Mark Wignall | No easy way out for the prime minister
“First, the increase is announced by Mr Clarke,” wrote my lawyer friend. “Then the public outcry and then the refusal to accept the increase by the PM and Leader of the Opposition. Either the increase is warranted or not. But the comedy routine is not good governance. This looks like feeling your way out in a dark room. That is not leadership.”
The basic reasoning behind the massive salary increases as put forward by Prime Minister Holness is that the attractive salary levels will be a pull factor in getting quality candidates into the many levels of political office. Surely, not even the very prime minister issuing those words could actually buy into that reasoning.
Most of the people I know over the last 50 years who have ‘served’ in the political field are one, those constantly dragged along by oversized egos [fitting for the task]; or two, those scoundrels who have fallen in love with the smells from the trough; or three, the eternal optimist who will be mentally burnt out in five years. And then those with a little touch of all of the above.
Any person who genuinely believes that he or she can make a real difference is likely already on the way to financial stability when he is bitten by the bug to ‘serve’. What an attractive level of salary will do is ensure that the person will not unduly suffer just because he is serving
The type of politician who will say to his small circle of friends that he is not leaving until he has two or three houses in the suburbs will be a scoundrel if the pay is 10 cents or a few million dollars.
Another argument that apologists for the Jamaica Labour Party (JLP) and firm diehards have advanced is that the governmental administration led by Andrew Holness did much for the nation in taking us through that most problematic period of the COVID-19 pandemic. I agree that the JLP government did well, but guess what. The responsibility of every government is deeply tied into formulating the leadership to extricate this country from whatever may crop up.
So at all times, the main duties of every government would be the normal day-to-day routine on top of dealing with whatever card is suddenly dealt out. In mid-2010, the Manatt matter and the Dudus extradition cards were dealt out. Bruce Golding and the administration he led flubbed it royally and miserably and the party lost at the next election.

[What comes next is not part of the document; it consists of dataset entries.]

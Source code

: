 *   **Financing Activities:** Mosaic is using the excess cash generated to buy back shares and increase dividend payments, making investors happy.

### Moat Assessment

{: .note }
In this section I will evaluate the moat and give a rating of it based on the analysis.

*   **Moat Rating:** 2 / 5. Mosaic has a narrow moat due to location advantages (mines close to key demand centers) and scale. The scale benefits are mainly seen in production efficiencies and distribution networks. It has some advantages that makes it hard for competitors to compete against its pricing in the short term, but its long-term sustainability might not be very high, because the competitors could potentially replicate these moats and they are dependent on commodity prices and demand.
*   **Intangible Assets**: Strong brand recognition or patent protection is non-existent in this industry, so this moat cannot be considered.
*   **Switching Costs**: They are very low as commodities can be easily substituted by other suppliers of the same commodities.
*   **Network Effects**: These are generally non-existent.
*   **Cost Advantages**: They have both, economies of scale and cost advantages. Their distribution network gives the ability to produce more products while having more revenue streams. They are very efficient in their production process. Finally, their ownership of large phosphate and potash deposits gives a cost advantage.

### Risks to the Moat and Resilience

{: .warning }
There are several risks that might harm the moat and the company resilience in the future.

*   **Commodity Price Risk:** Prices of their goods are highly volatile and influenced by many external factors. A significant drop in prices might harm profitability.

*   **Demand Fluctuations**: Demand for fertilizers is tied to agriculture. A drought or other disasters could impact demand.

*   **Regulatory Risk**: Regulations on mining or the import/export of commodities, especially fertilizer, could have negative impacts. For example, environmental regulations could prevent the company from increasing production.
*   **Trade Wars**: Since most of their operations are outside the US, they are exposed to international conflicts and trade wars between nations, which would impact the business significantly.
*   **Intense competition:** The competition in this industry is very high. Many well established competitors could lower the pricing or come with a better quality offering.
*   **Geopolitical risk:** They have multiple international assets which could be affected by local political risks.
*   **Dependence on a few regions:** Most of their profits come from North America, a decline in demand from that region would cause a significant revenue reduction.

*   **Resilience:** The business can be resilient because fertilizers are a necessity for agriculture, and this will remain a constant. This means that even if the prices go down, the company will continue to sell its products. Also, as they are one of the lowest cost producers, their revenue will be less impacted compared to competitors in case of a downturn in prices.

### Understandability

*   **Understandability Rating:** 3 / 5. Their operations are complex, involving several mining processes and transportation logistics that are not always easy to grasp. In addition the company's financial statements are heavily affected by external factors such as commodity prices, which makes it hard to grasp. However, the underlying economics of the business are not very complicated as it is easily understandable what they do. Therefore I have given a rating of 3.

The prime minister and his JLP Cabinet and those 2020 supporters must all know that as long as Jamaicans from the urban towns, the two cities, and the rural settings continue to discuss this salaries matter, a comfortable political future for the JLP in the short term and towards the next elections will be an uncertain one.
At the time that many of our people look inward at their personal economic conditions, which is now, and realise that our politicians have used the power to economically insulate themselves from the price increases of cup soup and veggie chunks, the people will turn their backs on them and plan a great punishment for the JLP at the next elections. Mark my words.
WHO IS OUR IDEAL POLITICAL LEADER?
Andrew Holness comes close to mirroring what many of our people would say is the ideal political leader. First, we have always admired leaders who are worthy of being admired. In other words, he is seen to be economically sound, has a big house on a hill, and is married to a woman who is also economically sound and much more attractive than he is.
He talks tough, and in doing that, he is still seen to be talking with the people instead of down to them. Wait, hold on. That part of it may have shifted as the PM finds himself increasingly painted into corners and fighting from embattled spaces.
As I look across at Opposition leader, Mark Golding, I find it difficult to identify much about him that makes it quite easy for me to go way beyond the usual, “... but him is a roots man”.
But it seems to me that as much as the People’s National Party (PNP) really doesn’t have much more to do than wait on the great unforced error of the governing JLP to fester and head to A&E, in the coming weeks and months Mark Golding may find himself being forced into a place that he is unfamiliar with.
Coming out of the many lockdowns and the tentative steps in opening up back the country and the economy, it seems to me that the last set of polls, which showed the PNP closing the gap and tentatively creeping ahead, must have landed a painful blow and a deep political wound to Mr Holness.
Surely this cannot be what led him to this suicidal political move. He has had a little more than a week to realise that this matter is not going the way of the usual nine-day wonder.
DAMAGING OPINION POLLS AHEAD?
Polls coming from Blue Dot and Don Anderson that may have been commissioned by the PNP and the JLP before the salaries debacle would be expected to show that not much has changed since the last ones showing the steep fall off for the ruling JLP.
But if indeed such polls have been privately commissioned by, say, the Opposition PNP, I would advise the party to keep them under lock and key. Considering what the expectations would be in, say, June or July and the additional body blows that would be painfully applied to the JLP, the publication or release of any polls done prior to the salaries debacle would be politically useless.
It is quite obvious that it would suit the JLP to stay far from engaging in any polls that would be seen by any set of persons outside of a small band inside the PM’s office. The worst thing that could happen to the JLP at this time is for its supporters to begin that dark period of political doubt that usually descends on the ruling party before the painful march to defeat sets in.
And, of course ,that is just what the Opposition PNP is waiting on. The JLP needs some strong obeah. ‘Bring-back-the-joy’ oil is available.